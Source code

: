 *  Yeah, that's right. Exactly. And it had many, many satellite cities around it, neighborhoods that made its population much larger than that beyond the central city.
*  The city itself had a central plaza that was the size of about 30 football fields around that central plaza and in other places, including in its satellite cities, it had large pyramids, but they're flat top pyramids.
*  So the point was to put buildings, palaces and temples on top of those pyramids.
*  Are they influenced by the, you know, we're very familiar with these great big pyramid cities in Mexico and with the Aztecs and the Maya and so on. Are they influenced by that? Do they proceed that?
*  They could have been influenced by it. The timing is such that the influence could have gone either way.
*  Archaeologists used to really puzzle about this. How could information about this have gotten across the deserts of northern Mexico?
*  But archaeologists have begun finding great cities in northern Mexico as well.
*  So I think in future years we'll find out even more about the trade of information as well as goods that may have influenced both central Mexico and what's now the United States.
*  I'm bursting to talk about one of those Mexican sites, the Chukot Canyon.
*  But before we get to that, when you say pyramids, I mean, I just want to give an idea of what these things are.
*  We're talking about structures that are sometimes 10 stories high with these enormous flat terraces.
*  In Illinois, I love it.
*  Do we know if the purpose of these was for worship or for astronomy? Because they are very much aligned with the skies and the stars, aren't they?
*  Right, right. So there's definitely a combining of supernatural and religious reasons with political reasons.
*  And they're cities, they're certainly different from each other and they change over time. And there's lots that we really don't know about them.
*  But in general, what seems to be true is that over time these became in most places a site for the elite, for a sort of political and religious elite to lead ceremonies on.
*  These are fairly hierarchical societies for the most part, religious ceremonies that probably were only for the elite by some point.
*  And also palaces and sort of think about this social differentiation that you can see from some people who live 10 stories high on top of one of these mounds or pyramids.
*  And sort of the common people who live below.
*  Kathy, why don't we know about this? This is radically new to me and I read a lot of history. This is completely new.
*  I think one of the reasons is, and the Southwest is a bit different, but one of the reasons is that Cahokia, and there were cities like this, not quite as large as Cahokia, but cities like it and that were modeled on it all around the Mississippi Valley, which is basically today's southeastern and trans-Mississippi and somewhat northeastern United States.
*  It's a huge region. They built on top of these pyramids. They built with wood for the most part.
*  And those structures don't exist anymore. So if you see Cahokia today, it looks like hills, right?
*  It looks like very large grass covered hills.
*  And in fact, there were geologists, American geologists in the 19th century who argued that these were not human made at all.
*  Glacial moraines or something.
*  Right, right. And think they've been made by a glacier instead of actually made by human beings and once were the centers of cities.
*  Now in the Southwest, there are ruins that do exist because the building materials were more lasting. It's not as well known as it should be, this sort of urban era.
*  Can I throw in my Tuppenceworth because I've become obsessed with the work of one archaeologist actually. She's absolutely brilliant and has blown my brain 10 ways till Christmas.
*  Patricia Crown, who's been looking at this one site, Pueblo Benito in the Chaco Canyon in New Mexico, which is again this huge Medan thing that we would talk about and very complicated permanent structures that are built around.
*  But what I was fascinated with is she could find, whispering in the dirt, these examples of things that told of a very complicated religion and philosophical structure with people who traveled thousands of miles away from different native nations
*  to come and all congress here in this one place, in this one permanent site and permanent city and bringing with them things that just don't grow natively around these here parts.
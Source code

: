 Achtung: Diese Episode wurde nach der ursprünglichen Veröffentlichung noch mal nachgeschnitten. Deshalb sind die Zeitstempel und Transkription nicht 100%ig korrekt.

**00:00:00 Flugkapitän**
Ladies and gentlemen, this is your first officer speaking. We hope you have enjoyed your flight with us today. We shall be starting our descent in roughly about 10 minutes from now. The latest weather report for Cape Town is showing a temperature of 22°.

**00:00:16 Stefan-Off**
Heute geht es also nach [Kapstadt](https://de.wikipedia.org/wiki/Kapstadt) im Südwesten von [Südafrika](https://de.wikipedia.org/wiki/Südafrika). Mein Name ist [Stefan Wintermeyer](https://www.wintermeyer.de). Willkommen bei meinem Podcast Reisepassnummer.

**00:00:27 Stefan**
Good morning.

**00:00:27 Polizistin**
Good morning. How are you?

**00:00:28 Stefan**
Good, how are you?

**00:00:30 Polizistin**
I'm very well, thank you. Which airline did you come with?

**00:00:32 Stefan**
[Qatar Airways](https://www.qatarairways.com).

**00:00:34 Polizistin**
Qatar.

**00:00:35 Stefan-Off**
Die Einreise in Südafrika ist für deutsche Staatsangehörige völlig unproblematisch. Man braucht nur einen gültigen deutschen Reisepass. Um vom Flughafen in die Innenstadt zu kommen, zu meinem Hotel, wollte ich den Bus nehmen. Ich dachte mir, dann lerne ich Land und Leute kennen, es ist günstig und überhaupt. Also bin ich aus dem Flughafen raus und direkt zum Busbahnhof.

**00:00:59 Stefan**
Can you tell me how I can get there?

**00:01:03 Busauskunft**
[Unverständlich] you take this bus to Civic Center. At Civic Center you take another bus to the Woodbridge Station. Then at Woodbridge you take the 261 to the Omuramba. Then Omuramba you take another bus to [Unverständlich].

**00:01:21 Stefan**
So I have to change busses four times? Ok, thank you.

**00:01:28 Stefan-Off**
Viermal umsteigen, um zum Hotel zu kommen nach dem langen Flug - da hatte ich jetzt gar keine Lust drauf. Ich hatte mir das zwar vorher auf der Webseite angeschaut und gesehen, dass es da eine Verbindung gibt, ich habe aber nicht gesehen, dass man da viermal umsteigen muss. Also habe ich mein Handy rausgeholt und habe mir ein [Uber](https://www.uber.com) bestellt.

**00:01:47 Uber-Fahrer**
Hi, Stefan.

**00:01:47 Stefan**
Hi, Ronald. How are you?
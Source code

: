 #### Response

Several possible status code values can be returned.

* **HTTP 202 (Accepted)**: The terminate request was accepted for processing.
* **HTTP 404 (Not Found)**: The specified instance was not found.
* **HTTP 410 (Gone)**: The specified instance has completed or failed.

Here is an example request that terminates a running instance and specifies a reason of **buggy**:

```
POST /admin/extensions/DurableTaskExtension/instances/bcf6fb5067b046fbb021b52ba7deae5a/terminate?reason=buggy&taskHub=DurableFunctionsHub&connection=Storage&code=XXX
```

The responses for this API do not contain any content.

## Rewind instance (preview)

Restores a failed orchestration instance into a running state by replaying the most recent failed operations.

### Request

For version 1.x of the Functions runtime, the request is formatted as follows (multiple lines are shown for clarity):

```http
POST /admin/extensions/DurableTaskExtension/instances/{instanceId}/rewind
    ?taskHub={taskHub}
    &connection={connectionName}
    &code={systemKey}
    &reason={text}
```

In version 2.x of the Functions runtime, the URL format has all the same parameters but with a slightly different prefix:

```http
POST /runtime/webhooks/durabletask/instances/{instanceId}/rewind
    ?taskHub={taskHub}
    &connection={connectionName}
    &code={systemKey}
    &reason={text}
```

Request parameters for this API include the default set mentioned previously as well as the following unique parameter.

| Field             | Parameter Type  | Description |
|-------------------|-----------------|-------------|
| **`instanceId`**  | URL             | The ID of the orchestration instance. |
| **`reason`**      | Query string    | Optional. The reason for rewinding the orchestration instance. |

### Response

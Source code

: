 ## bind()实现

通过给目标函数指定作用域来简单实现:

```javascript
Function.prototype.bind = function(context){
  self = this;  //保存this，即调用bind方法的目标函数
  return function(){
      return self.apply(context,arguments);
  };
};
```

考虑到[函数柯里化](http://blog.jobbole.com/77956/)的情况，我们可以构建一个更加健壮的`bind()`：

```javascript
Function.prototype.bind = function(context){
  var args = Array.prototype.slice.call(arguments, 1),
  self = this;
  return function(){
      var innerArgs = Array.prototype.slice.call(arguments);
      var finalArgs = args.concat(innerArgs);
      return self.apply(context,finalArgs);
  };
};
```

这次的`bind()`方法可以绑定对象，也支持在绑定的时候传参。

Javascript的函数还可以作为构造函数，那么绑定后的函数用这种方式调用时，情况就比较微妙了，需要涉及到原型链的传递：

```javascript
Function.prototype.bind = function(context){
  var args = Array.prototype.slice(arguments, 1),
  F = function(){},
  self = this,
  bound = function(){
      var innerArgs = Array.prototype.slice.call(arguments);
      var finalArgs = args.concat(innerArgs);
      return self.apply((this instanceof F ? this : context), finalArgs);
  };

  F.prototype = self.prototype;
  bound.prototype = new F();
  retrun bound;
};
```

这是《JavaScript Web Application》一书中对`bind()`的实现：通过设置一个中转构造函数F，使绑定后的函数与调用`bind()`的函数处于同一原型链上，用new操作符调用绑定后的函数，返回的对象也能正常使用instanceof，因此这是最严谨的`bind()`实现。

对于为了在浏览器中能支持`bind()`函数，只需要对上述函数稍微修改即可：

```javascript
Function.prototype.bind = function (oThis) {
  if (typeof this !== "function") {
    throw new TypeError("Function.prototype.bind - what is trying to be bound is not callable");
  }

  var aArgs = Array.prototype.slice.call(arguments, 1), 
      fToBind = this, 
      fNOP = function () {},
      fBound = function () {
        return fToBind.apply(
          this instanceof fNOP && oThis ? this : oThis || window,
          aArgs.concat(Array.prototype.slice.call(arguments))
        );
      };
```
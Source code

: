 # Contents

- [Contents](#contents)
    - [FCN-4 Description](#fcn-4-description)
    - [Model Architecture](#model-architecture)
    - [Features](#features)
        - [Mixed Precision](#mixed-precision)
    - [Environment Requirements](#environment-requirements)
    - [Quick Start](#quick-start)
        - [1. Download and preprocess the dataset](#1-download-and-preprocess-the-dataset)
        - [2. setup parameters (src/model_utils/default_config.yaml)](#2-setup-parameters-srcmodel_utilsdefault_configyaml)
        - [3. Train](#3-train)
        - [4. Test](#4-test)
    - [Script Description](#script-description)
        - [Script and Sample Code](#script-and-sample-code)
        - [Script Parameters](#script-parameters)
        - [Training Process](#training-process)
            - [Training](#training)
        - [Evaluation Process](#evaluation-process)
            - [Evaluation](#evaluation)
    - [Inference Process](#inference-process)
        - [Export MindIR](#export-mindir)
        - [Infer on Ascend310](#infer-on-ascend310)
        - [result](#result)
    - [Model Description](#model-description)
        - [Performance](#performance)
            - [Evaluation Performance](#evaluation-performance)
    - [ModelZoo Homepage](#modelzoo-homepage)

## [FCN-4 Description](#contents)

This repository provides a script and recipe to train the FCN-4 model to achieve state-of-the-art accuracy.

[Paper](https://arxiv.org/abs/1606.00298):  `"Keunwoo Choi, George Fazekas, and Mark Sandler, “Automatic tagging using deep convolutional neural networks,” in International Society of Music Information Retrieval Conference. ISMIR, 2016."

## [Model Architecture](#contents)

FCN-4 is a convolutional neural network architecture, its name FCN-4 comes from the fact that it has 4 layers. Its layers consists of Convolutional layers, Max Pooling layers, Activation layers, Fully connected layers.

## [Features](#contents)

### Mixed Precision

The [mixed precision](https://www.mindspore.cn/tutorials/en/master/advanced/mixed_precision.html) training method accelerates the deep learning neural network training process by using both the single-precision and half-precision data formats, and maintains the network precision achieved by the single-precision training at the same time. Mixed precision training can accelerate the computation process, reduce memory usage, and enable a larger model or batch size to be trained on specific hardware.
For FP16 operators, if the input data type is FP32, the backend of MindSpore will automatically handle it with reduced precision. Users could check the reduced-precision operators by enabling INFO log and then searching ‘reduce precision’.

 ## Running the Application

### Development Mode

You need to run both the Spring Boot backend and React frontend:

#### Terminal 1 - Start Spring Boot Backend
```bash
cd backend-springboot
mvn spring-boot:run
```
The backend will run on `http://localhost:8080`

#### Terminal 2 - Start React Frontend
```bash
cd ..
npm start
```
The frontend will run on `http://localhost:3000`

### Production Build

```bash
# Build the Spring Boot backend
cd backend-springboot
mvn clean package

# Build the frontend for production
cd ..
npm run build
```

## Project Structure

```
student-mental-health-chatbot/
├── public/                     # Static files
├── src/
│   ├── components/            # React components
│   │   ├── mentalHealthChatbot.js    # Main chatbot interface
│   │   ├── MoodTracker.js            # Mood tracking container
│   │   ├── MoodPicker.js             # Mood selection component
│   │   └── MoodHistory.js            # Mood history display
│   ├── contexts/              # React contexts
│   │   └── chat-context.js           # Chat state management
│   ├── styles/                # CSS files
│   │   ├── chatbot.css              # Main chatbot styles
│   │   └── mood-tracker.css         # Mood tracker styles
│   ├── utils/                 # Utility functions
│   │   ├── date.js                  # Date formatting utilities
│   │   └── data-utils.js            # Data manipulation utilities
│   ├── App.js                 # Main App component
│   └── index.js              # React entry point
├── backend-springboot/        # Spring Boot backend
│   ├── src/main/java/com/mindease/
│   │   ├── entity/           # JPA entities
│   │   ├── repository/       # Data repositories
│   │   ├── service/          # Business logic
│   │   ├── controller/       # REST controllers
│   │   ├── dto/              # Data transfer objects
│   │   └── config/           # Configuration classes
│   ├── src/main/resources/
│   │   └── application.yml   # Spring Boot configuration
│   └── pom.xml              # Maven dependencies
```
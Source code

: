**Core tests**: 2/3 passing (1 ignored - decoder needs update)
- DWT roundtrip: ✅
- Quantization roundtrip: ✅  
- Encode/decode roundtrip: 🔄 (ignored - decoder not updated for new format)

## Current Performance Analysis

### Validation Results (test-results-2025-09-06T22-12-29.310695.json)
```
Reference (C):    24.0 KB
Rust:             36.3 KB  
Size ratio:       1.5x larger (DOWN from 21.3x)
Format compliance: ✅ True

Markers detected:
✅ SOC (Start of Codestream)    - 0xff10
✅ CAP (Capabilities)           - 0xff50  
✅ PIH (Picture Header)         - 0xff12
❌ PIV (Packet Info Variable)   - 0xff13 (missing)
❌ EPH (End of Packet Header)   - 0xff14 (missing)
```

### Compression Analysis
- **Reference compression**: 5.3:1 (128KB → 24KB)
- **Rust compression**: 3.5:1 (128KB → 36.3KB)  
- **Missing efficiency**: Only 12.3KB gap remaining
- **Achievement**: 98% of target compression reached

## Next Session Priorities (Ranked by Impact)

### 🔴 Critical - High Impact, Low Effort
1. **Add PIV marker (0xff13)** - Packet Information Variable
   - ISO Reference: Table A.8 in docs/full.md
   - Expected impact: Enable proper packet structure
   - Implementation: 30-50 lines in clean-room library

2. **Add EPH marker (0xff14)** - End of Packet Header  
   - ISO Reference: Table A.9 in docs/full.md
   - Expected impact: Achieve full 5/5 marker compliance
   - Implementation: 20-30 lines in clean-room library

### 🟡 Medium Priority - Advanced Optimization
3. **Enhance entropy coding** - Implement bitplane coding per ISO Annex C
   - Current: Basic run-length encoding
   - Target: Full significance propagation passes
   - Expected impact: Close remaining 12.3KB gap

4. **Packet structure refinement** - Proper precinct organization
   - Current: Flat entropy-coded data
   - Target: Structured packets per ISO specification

* **What you are asked to do**
Line count for "orchestration": state how many lines of the records contain it, and give only the number.

* **Answer**
3